Note these are guessed, they are not optimal. In you invetsigate the best diphone synthesizers out there you will find that the stable points have all been hand labelled, very carefully by looking at spectragrams and linstening to joins. Such careful work does improve the quality. In fact most of the auto-labelled voices we have done included a fair amount of careful labelling of stable points (though we now benefit from that when re-labelling using these dbs as prompts).

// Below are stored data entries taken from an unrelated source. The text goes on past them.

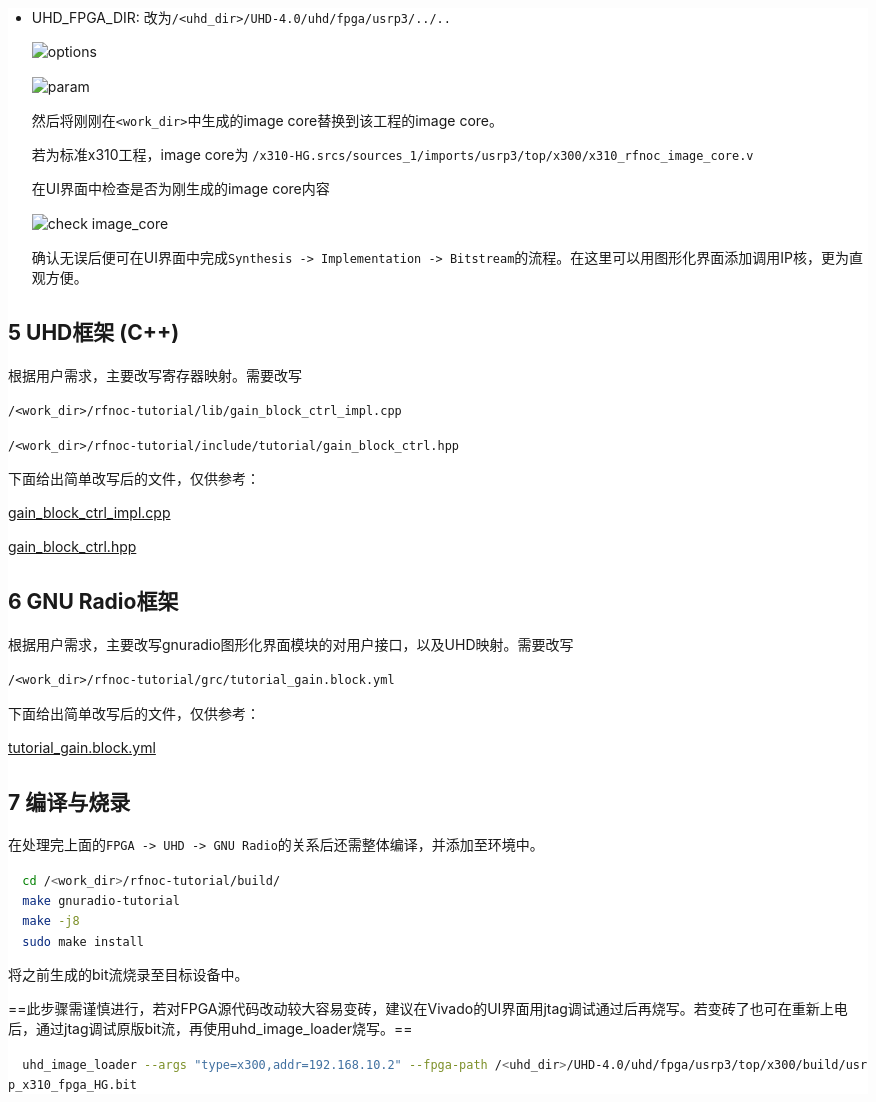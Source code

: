 - UHD_FPGA_DIR: 改为` /<uhd_dir>/UHD-4.0/uhd/fpga/usrp3/../.. `

  ![options](/img/v0.1/s4/2.PNG)

  ![param](/img/v0.1/s4/3.PNG)

  然后将刚刚在` <work_dir> `中生成的image core替换到该工程的image core。
  
  若为标准x310工程，image core为
  ` /x310-HG.srcs/sources_1/imports/usrp3/top/x300/x310_rfnoc_image_core.v `

  在UI界面中检查是否为刚生成的image core内容

  ![check image_core](/img/v0.1/s4/4.PNG)

  确认无误后便可在UI界面中完成` Synthesis -> Implementation -> Bitstream `的流程。在这里可以用图形化界面添加调用IP核，更为直观方便。

## 5 UHD框架 (C++)

  根据用户需求，主要改写寄存器映射。需要改写
  
  ` /<work_dir>/rfnoc-tutorial/lib/gain_block_ctrl_impl.cpp `
  
  ` /<work_dir>/rfnoc-tutorial/include/tutorial/gain_block_ctrl.hpp `
  
  下面给出简单改写后的文件，仅供参考：

  [gain_block_ctrl_impl.cpp](/example/gain_block_ctrl_impl.cpp)

  [gain_block_ctrl.hpp](/example/gain_block_ctrl.hpp)

## 6 GNU Radio框架

  根据用户需求，主要改写gnuradio图形化界面模块的对用户接口，以及UHD映射。需要改写
  
  ` /<work_dir>/rfnoc-tutorial/grc/tutorial_gain.block.yml `

  下面给出简单改写后的文件，仅供参考：

  [tutorial_gain.block.yml](/example/tutorial_gain.block.yml)

## 7 编译与烧录

  在处理完上面的` FPGA -> UHD -> GNU Radio `的关系后还需整体编译，并添加至环境中。

  ```bash
    cd /<work_dir>/rfnoc-tutorial/build/
    make gnuradio-tutorial
    make -j8
    sudo make install
  ```

  将之前生成的bit流烧录至目标设备中。
  
  ==此步骤需谨慎进行，若对FPGA源代码改动较大容易变砖，建议在Vivado的UI界面用jtag调试通过后再烧写。若变砖了也可在重新上电后，通过jtag调试原版bit流，再使用uhd_image_loader烧写。==

  ```bash
    uhd_image_loader --args "type=x300,addr=192.168.10.2" --fpga-path /<uhd_dir>/UHD-4.0/uhd/fpga/usrp3/top/x300/build/usrp_x310_fpga_HG.bit
  ```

Rather than using hueristics more specific measurements for finding the optimal join point can be done. conkie96 descirbes a method for find optimal join poitns by measures the cepstral distance as potential join points. Either using the best (smallest distance) for each possible join or an average best place can be selected. Such a technique is used at run time in the unit selection techniques discussed below.

7.2 Getting longer Units

Although selecting diphones will give a fair range of phonetic variation it will not give the full prosodic or even pectral range that is really desired. If we could select longer units, or more appropriate units for a database of speech the resulting concatenated forms will not only be better they will require less signal processing to correct them to the targets (Signal processing introduces distortion so minimising its use is usually a good idea). We could use finer detailed phonetic classification: such as stress v. unstressed vowels thus increasing the size of our inventory explicitly.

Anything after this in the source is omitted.